■ **TASK OBJECTIVE**:
Every record, from the first to the last, is to be printed again exactly.
______
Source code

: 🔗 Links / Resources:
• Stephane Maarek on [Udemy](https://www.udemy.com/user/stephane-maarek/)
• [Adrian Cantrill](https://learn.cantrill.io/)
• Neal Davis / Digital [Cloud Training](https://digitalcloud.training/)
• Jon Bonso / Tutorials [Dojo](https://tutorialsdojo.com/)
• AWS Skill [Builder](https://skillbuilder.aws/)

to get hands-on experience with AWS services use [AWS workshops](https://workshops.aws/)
______
■ **THE ANSWER**:
Source code

: 🔗 Links / Resources:
• Stephane Maarek on [Udemy](https://www.udemy.com/user/stephane-maarek/)
• [Adrian Cantrill](https://learn.cantrill.io/)
• Neal Davis / Digital [Cloud Training](https://digitalcloud.training/)
• Jon Bonso / Tutorials [Dojo](https://tutorialsdojo.com/)
• AWS Skill [Builder](https://skillbuilder.aws/)

to get hands-on experience with AWS services use [AWS workshops](https://workshops.aws/)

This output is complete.